Humeurs d’été: A la découverte du Camus journaliste

Ce Camus, tout jeune reporter à Alger républicain, habité de bonne heure par le sens aigu de l'injustice, ce journaliste de la locale d'Alger qui rend compte d'une session pittoresque du conseil municipal où le sérieux n'est pas au rendez vous, ou encore d'un reportage lors d'une visite en 1938 au navire -prison « La Martinière », amarré dans le port d'Alger. Camus, rapporte Maria Santos Sainz, y « découvre des géôles, des cellules disciplinaires, des habitacles minuscules et sans lumière » ce qui lui vaut ces propos qui contiennent le cœur de ce que sera l'oeuvre de l'écrivain, l'exigence morale, le devoir d'humanité : « Il n' y a pas de spectacle plus abject que de voir des hommes ramenés au-dessous de la condition d'homme. » Imagine-t-on l'effet produit par de tels articles dans la bonne société algéroise et dans les salons du gouverneur ?
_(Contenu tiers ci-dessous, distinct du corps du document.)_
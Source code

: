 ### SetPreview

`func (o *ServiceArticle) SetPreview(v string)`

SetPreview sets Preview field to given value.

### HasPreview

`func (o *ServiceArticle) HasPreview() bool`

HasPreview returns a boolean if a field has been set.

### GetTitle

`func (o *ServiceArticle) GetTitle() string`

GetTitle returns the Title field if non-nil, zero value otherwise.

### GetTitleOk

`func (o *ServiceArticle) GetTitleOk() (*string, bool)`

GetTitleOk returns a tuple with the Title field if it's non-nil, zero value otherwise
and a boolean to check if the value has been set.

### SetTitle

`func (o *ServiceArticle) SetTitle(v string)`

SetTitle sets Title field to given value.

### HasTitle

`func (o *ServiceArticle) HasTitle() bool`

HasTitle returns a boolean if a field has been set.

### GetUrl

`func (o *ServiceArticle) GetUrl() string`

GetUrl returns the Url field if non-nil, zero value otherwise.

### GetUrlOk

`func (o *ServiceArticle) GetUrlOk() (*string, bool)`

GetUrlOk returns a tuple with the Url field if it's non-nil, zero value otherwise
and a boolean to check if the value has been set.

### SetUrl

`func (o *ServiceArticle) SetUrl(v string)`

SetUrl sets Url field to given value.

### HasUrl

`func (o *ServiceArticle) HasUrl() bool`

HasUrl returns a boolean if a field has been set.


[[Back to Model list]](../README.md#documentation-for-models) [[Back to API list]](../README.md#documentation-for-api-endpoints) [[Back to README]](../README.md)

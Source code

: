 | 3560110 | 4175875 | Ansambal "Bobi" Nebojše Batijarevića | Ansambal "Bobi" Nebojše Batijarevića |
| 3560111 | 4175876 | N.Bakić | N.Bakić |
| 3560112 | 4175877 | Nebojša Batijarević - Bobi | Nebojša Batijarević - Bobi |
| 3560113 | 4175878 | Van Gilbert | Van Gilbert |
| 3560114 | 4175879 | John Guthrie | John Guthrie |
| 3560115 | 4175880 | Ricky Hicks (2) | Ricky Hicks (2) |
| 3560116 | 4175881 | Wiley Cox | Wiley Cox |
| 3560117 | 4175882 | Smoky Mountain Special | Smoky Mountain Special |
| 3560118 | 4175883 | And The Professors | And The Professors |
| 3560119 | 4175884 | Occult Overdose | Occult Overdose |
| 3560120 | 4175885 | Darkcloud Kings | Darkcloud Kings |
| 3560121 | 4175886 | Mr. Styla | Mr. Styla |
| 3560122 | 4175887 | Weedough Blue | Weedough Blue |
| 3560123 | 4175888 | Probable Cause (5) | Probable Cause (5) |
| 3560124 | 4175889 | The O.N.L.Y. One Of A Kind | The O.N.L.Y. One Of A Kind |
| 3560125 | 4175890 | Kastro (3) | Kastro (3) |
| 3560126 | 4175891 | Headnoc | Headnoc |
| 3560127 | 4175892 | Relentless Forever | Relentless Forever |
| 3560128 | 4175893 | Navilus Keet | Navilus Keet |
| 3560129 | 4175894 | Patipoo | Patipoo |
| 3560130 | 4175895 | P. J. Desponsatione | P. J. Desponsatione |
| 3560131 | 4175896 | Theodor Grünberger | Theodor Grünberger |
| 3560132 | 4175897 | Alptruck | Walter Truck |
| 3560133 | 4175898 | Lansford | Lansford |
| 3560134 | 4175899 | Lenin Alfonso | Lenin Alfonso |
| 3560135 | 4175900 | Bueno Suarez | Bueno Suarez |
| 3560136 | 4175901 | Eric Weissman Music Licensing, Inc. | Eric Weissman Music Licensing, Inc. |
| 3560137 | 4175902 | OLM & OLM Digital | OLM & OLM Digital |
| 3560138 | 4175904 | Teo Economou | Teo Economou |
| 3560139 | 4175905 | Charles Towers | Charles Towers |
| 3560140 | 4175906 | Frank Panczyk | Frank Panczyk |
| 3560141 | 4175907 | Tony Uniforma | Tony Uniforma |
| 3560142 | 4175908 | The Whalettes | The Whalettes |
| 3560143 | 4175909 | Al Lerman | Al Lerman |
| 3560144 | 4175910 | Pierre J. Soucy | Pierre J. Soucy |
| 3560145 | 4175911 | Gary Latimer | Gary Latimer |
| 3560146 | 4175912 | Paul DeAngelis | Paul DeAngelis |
Mais ces récits n'étaient que de peu encore au regard de ce que l'auteur nomme le « J'accuse de Camus », par référence à celui de Zola, défendant le capitaine Dreyfus. Camus s'engage, en effet, dans « l'emblématique cas Hodent qui deviendra une cause exemplaire ». L'histoire « d'un modeste fonctionnaire de la Société indigène de prévoyance de Trézel, dans la province d'Oran et la municipalité de Tiaret, accusé en mars 1939 par le tribunal correctionnel de la ville d'avoir détourné des fonds issus de la venté de blé au détriment des cultivateurs, dans leur majorité propriétaires terriens, et incarcéré sans aucune preuve. Camus enquête, prend la mesure des faux témoignages de ces puissants qui, alliés à quelques caÏds et aux autorités locales, veulent démanteler le service public crée par le « Front populaire pour éviter la spéculation sur les cours du blé .» Le cas Hodent devient exemplaire de la résistance contre la corruption et, au terme d'une campagne faite de révélations, le reporter d'Alger républicain arrache, après une lettre ouverte au gouverneur général Le Beau, la libération d'un homme, emprisonné avant que son procès n'ait eu lieu. Un homme qui finalement sera innocenté, dans un contexte où le journal d'Alger aura su créer, en sa faveur, un courant d'opinion. Et Maria Santos Sainz de souligner : « ce n'est pas un hasard si Camus écrit l' Etranger en 1940, ouvrage dans lequel le procès de Meursault ressemble étrangement à celui de Michel Hodent... »

 

De ce Camus, fils d'une famille pauvre du quartier Belcourt qui devra tant à son instituteur Louis Germain à qui il dédiera son Nobel de littérature, à l'éditorialiste du « Combat » de la Résistance qui n'aura pas de mots pour stigmatiser la collaboration de la bourgeoisie qui « n'aimait pas le peuple et aurait tout accepté pour se sauver de lui », puis au chroniqueur de l'Express qui vivra la guerre d'Algérie comme un déchirement, en passant par les mots de son ami Jean Daniel, le fondateur de « l'Obs qui fête ses 99ans ce 21 juillet (1) le voyage que nous offre le livre de Maria Santos Sainz ( éditions Apogée) nous relie, avec une acuité rare, aux dérives contemporaines du « plus beau métier du monde »

 

1.«  la question de l'opportunité de la publication est en train de disparaître par sa présence rapide et omnivore de tous côtés »... Camus nous aide à penser notre modernité. »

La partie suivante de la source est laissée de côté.